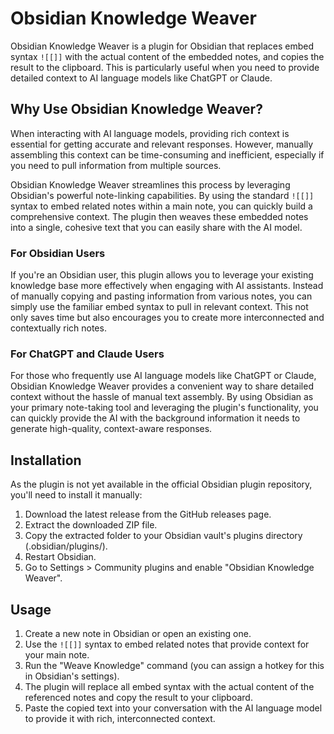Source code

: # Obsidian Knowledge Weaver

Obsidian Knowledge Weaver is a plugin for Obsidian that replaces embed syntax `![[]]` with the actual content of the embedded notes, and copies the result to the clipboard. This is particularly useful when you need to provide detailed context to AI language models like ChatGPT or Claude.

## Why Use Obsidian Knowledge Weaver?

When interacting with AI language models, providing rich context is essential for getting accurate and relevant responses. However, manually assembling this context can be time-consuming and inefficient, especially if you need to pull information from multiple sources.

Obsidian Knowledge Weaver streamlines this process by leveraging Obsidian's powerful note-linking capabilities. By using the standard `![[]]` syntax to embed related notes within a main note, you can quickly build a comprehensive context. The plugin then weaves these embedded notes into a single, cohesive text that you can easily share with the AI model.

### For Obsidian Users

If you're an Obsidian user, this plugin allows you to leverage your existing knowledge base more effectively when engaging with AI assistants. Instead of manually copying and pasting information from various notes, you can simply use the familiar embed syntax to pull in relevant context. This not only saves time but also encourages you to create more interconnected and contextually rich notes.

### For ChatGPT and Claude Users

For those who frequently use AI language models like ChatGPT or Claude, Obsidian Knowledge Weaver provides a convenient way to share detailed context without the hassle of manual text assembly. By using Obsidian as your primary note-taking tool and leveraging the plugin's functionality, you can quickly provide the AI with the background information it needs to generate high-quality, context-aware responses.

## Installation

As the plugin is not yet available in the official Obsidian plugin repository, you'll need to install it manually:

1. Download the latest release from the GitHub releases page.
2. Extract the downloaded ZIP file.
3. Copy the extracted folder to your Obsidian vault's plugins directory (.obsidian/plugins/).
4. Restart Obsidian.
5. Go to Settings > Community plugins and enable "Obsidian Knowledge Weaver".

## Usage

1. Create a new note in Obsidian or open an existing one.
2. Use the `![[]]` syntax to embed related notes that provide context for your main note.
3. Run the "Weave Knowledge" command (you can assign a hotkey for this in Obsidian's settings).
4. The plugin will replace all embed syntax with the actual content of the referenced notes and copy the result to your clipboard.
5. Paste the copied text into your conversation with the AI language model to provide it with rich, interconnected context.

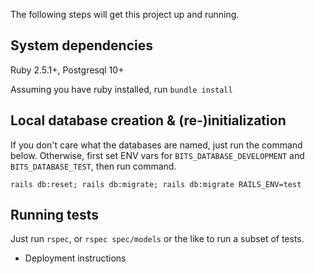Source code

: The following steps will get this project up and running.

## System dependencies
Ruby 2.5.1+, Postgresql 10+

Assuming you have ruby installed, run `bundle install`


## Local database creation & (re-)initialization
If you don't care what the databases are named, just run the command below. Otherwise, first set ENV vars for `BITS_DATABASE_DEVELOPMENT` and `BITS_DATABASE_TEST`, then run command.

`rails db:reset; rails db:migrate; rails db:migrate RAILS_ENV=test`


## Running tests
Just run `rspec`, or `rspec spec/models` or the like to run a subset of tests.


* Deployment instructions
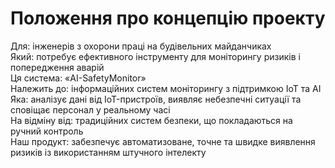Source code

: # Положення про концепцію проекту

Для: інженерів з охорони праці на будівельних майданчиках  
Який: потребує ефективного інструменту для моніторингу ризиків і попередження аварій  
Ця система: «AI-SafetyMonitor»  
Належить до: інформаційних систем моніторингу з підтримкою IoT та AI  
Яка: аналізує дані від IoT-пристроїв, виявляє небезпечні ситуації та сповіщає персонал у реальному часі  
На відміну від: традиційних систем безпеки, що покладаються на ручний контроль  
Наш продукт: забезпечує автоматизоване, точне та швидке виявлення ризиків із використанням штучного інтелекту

---

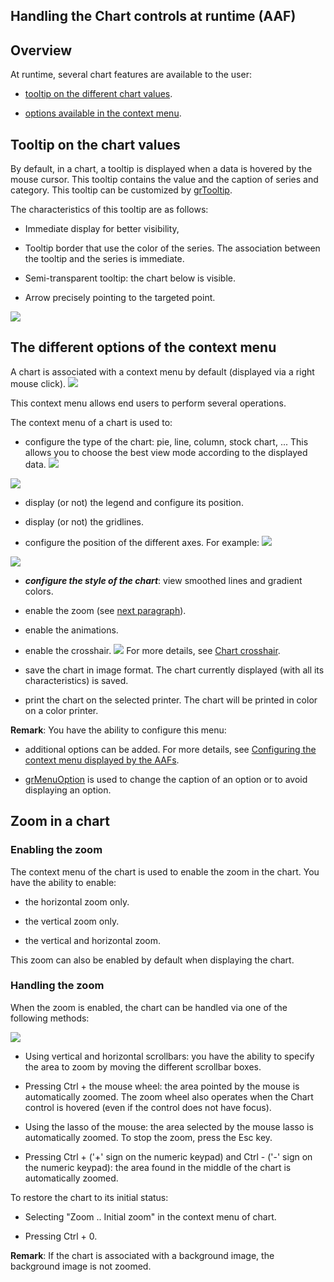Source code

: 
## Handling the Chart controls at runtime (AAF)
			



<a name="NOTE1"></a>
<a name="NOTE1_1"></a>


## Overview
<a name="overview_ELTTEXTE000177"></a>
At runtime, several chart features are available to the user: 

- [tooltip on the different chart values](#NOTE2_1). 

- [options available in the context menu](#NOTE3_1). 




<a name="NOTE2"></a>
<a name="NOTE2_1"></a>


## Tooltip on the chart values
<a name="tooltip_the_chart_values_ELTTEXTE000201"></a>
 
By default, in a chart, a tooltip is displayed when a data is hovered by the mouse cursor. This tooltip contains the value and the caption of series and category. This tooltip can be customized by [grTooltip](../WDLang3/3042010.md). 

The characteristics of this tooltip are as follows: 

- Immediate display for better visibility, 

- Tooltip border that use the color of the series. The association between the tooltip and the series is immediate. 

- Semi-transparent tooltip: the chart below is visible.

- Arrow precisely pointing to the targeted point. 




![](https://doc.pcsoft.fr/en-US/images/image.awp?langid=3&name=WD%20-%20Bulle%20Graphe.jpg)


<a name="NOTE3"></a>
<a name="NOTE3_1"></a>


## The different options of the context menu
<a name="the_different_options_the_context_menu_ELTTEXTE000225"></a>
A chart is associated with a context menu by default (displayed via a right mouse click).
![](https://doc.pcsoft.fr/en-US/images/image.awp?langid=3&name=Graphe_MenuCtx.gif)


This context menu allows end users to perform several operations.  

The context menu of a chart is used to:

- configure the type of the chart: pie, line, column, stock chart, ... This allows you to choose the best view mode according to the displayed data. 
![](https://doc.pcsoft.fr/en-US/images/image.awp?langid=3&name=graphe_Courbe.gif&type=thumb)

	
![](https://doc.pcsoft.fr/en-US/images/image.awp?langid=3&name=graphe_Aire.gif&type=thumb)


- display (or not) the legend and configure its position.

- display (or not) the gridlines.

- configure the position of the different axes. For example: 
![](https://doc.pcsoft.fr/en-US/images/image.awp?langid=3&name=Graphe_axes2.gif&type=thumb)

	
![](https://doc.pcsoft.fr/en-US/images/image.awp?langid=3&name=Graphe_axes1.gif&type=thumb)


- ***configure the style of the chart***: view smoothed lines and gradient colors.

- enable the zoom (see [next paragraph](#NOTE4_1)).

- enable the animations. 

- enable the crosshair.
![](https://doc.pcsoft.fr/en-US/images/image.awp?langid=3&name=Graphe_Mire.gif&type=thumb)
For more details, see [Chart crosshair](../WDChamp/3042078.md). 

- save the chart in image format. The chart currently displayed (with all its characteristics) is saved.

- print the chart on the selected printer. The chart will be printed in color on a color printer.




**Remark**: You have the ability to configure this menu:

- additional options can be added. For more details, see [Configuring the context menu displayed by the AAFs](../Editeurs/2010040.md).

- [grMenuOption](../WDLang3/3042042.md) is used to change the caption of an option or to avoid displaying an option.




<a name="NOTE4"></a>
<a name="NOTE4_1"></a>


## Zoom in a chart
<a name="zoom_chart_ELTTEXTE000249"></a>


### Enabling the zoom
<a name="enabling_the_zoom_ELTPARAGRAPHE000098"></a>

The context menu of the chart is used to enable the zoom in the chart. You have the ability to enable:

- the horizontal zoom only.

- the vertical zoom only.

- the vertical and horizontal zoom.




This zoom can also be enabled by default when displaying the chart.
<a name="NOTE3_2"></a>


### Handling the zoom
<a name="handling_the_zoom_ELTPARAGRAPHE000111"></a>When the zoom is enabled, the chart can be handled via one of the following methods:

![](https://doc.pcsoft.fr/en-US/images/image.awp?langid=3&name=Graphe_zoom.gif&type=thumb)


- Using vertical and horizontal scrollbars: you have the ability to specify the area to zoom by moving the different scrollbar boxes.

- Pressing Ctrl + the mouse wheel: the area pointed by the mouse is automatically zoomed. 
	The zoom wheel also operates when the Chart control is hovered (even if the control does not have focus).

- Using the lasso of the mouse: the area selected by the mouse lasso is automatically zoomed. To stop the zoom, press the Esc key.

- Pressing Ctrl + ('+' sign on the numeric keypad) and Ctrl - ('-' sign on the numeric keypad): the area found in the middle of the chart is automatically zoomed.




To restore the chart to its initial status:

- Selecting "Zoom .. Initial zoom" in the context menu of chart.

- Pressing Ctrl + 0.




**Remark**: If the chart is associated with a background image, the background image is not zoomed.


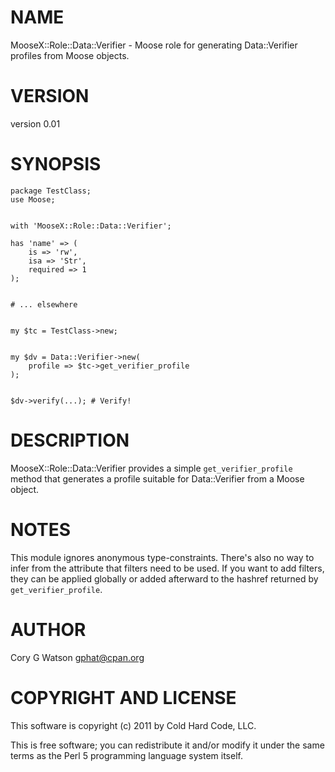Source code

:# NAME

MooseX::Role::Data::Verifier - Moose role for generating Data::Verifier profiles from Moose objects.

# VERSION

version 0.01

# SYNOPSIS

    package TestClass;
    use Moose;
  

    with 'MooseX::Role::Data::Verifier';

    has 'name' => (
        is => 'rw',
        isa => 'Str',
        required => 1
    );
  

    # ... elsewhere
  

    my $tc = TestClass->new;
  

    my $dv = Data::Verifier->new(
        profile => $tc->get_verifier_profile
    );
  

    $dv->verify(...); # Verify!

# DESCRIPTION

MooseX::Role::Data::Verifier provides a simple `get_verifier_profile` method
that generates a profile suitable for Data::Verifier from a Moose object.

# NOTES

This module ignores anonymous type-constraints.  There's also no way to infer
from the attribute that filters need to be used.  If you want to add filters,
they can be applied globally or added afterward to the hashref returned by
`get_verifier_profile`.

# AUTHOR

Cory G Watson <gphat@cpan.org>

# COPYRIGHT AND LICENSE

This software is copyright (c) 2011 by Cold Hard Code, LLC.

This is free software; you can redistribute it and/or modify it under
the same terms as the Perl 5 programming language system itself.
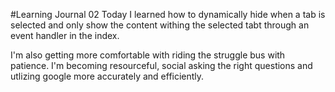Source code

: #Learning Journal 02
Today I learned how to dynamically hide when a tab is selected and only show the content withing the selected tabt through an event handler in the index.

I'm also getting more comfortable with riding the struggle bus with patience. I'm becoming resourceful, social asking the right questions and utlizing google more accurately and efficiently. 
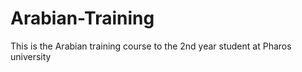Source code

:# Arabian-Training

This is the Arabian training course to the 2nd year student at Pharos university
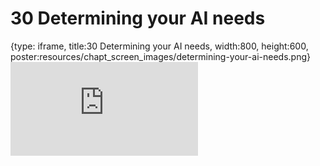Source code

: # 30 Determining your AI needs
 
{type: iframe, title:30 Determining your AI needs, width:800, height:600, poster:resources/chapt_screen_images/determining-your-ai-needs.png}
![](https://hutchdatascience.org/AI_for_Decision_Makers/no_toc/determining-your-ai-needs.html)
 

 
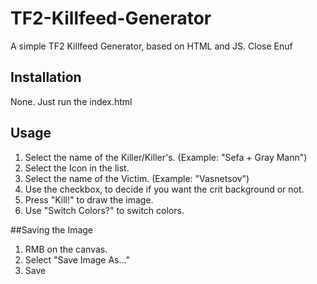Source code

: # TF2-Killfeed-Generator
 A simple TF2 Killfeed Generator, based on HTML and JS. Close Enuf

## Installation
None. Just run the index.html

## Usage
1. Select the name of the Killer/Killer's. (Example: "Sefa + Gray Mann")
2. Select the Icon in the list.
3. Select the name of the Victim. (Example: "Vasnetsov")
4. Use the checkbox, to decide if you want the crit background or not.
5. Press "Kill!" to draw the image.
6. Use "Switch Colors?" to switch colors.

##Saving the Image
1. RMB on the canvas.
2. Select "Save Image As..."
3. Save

--

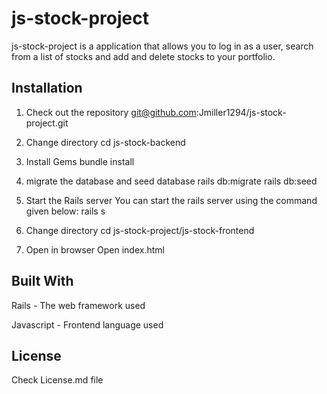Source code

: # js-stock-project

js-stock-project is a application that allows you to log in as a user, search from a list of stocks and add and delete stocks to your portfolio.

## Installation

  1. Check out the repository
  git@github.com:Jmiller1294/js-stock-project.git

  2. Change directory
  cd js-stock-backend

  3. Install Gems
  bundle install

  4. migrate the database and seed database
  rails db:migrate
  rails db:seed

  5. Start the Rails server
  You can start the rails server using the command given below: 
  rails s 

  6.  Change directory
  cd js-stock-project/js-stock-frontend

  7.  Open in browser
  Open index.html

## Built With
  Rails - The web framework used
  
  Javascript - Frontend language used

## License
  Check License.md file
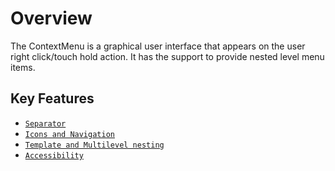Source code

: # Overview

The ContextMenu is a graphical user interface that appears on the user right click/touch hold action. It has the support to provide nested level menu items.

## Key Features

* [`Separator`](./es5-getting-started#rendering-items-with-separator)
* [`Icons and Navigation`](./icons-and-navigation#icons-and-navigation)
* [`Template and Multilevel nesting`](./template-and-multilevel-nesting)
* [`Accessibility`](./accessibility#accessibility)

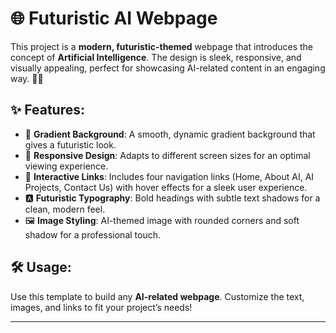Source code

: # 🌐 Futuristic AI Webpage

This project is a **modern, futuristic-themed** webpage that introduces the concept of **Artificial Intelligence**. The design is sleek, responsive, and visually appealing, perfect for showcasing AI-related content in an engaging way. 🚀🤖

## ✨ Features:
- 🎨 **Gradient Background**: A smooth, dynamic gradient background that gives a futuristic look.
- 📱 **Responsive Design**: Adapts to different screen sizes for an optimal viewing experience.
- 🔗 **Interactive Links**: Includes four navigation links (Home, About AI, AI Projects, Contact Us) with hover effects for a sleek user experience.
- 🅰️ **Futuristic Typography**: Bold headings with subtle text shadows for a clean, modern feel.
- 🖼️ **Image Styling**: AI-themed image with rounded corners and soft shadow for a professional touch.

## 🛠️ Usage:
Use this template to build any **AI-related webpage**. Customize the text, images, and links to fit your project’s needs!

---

**EXERCISE**
For the entries shown above, tally every line containing the word "rich". Report the tally and nothing else.

**THE COMPLETED TASK**
3